Sunday, January 30, 2005

It's always embarrassing to walk into a brunch place alone on Sundays. I mean what else so clearly says, "Hey world, I slept alone last night!"



But you know what - I've done it a lot before and I'll do it a lot again, I'm sure, because the bottom line is, I like brunch, and I like to write while eating brunch and these days there's a dearth of people to have brunch with (hello, whatever happened to you K.M.?) -- so there you have it. I write alone at Sunday brunch. At least I don't drink alone at Sunday brunch. Yet.



At least I have company on Saturdays now. My good friend and talented writer Odious Woman has started to join me at various haunts around town (El Diablo Coffee Company and Uptown Espresso in Belltown are two new favorites) so we can be angst-ridden together.
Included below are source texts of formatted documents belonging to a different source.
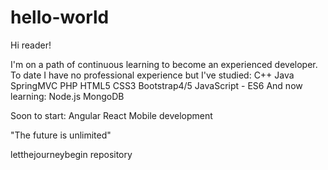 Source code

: # hello-world

Hi reader!

I'm on a path of continuous learning to become an experienced developer. 
To date I have no professional experience but I've studied:
C++
Java
SpringMVC
PHP
HTML5
CSS3
Bootstrap4/5
JavaScript - ES6
And now learning:
Node.js
MongoDB

Soon to start:
Angular
React
Mobile development


"The future is unlimited"


letthejourneybegin repository
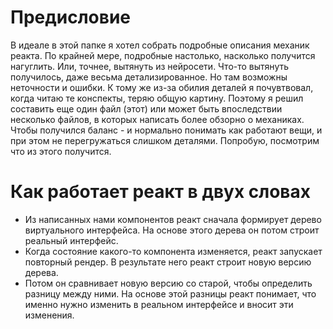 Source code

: # Предисловие

В идеале в этой папке я хотел собрать подробные описания механик реакта. По крайней мере, подробные настолько, насколько получится нагуглить. Или, точнее, вытянуть из нейросети. Что-то вытянуть получилось, даже весьма детализированное. Но там возможны неточности и ошибки. К тому же из-за обилия деталей я почувтвовал, когда читаю те конспекты, теряю общую картину. Поэтому я решил составить еще один файл (этот) или может быть впоследствии несколько файлов, в которых написать более обзорно о механиках. Чтобы получился баланс - и нормально понимать как работают вещи, и при этом не перегружаться слишком деталями. Попробую, посмотрим что из этого получится.



# Как работает реакт в двух словах

* Из написанных нами компонентов реакт сначала формирует дерево виртуального интерфейса. На основе этого дерева он потом строит реальный интерфейс.
* Когда состояние какого-то компонента изменяется, реакт запускает повторный рендер. В результате него реакт строит новую версию дерева. 
* Потом он сравнивает новую версию со старой, чтобы определить разницу между ними. На основе этой разницы реакт понимает, что именно нужно изменить в реальном интерфейсе и вносит эти изменения.




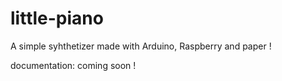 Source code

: # little-piano
A simple syhthetizer made with Arduino, Raspberry and paper !

documentation: coming soon !
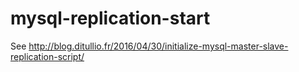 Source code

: # mysql-replication-start
See http://blog.ditullio.fr/2016/04/30/initialize-mysql-master-slave-replication-script/
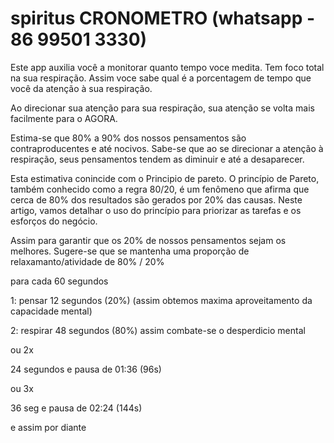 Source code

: # spiritus CRONOMETRO (whatsapp - 86 99501 3330)

Este app auxilia você a monitorar quanto tempo voce medita.
Tem foco total na sua respiração. Assim voce sabe qual é a porcentagem de tempo que você da atenção à sua respiração.

Ao direcionar sua atenção para sua respiração, sua atenção se volta mais facilmente para o AGORA.

Estima-se que 80% a 90% dos nossos pensamentos são contraproducentes e até nocivos. Sabe-se que ao se direcionar a atenção à respiração, seus pensamentos tendem as diminuir e até a desaparecer.

Esta estimativa conincide com o Principio de pareto. O princípio de Pareto, também conhecido como a regra 80/20, é um fenômeno que afirma que cerca de 80% dos resultados são gerados por 20% das causas. Neste artigo, vamos detalhar o uso do princípio para priorizar as tarefas e os esforços do negócio.

Assim para garantir que os 20% de nossos pensamentos sejam os melhores. Sugere-se que  se mantenha uma proporção de relaxamanto/atividade de 80% / 20%


para cada 60 segundos

1: pensar 12 segundos (20%) 
(assim obtemos maxima aproveitamento da capacidade mental)

2: respirar 48 segundos (80%) 
assim combate-se o desperdicio mental

ou 2x

24 segundos e pausa de 01:36 (96s)

ou 3x

36 seg e pausa de 02:24 (144s)

e assim por diante

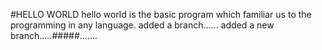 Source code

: #HELLO WORLD
hello world is the basic program which familiar us to the programming in any language.
added a branch......
added a new branch.....#####.......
I'm getting used to solitude in the evenings, though. I walk into my sparkling condo, so comfortable and clean, and think Aaah. I find that, instead of wanting to stay out late, socializing with whomever, I just want to retreat to a place of quiet. I still require much social stimulation - don't get me wrong. Probably more than most. But lately it's been more concentrated to just my close friends, rather than the vast web of second-tier friends and acquaintances that I could call on (and usually do after a breakup).



Then, around about 10 p.m., I just want to go home. I don't want to blaze into the evening in a slinky dress or flirt with people I don't know. It's partly that I'm sad. Still. And partly that my brain is just tired.
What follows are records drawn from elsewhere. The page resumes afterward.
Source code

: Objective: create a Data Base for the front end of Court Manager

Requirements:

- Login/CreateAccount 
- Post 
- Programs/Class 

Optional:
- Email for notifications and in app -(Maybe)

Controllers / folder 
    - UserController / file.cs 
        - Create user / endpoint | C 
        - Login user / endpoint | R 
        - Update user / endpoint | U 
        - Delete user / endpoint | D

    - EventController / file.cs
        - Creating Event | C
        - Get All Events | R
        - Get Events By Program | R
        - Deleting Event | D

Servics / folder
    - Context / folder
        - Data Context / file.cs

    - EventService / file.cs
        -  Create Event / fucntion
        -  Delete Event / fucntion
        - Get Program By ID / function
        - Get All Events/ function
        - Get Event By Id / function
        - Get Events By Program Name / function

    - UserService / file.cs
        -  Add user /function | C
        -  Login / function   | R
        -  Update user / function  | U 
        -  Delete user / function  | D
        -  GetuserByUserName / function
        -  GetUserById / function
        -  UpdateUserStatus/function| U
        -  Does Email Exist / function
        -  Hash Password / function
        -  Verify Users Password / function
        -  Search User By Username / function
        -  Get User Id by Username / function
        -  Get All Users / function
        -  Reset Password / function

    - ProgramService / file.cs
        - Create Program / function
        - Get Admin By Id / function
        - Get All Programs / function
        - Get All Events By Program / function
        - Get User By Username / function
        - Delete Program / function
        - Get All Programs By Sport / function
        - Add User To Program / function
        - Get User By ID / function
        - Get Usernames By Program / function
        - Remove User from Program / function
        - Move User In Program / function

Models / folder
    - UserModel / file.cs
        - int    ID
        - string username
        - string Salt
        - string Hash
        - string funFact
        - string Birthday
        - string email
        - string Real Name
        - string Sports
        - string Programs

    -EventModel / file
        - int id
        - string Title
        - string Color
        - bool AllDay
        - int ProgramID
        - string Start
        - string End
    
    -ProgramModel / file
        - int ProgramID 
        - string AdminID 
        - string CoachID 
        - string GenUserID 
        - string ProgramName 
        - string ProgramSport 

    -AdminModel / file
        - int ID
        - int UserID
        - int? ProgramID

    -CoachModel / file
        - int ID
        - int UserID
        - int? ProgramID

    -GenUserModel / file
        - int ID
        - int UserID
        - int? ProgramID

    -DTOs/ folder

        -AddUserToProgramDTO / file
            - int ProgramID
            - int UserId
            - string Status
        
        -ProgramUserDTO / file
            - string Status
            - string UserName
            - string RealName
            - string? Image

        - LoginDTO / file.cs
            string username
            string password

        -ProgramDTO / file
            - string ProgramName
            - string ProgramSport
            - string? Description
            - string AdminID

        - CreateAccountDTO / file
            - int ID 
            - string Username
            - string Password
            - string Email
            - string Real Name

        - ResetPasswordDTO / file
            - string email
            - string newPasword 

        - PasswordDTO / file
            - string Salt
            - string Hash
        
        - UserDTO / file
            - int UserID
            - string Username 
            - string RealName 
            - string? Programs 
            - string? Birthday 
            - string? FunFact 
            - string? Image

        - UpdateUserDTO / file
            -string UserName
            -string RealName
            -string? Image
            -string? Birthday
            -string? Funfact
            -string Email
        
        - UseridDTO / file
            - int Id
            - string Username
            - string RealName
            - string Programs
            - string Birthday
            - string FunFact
This book seems to suck up every last ounce of emotional and intellectual energy I have. Even if I'm not writing it, I'm thinking about it. When I wake up in the morning, it's the first thing on my mind. And it stays there - all day long - taking up space. Lots and lots of space. Which is why it's a good thing to have quiet in my life right now. This book makes so much damn noise - in my head, in my heart - that I need a lot of down time.



But there's a fine line for me between down time and too much down time - which gets me really down. So far, though - despite feeling sad and defeated about love - I seem to be doing OK. More good hours than bad.



And that's on only a 3/4 dose of Celexa!